# [What you need to do]
Every entry must be transcribed exactly as written.

# [Given records]
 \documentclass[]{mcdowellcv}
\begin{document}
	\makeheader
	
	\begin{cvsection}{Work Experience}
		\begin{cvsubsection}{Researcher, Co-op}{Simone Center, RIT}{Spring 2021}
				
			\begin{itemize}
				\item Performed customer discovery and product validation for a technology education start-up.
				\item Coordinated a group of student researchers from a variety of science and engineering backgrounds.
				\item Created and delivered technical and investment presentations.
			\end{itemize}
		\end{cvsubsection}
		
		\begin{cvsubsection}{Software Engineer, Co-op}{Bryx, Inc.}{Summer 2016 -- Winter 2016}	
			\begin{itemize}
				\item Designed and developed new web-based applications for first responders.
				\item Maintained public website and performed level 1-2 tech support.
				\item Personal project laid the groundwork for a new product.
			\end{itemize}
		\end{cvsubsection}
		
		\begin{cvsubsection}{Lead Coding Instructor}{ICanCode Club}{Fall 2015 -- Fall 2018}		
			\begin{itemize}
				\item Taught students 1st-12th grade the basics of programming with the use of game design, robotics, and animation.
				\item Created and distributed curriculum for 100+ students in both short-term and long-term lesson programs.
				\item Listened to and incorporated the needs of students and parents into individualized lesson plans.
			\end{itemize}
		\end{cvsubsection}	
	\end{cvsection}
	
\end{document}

# [Problem solution]
 \documentclass[]{mcdowellcv}
\begin{document}
	\makeheader
	
	\begin{cvsection}{Work Experience}
		\begin{cvsubsection}{Researcher, Co-op}{Simone Center, RIT}{Spring 2021}
				
			\begin{itemize}
				\item Performed customer discovery and product validation for a technology education start-up.
				\item Coordinated a group of student researchers from a variety of science and engineering backgrounds.
				\item Created and delivered technical and investment presentations.
			\end{itemize}
		\end{cvsubsection}
		
		\begin{cvsubsection}{Software Engineer, Co-op}{Bryx, Inc.}{Summer 2016 -- Winter 2016}	
			\begin{itemize}
				\item Designed and developed new web-based applications for first responders.
				\item Maintained public website and performed level 1-2 tech support.
				\item Personal project laid the groundwork for a new product.
			\end{itemize}
		\end{cvsubsection}
		
		\begin{cvsubsection}{Lead Coding Instructor}{ICanCode Club}{Fall 2015 -- Fall 2018}		
			\begin{itemize}
				\item Taught students 1st-12th grade the basics of programming with the use of game design, robotics, and animation.
				\item Created and distributed curriculum for 100+ students in both short-term and long-term lesson programs.
				\item Listened to and incorporated the needs of students and parents into individualized lesson plans.
			\end{itemize}
		\end{cvsubsection}	
	\end{cvsection}
	
\end{document}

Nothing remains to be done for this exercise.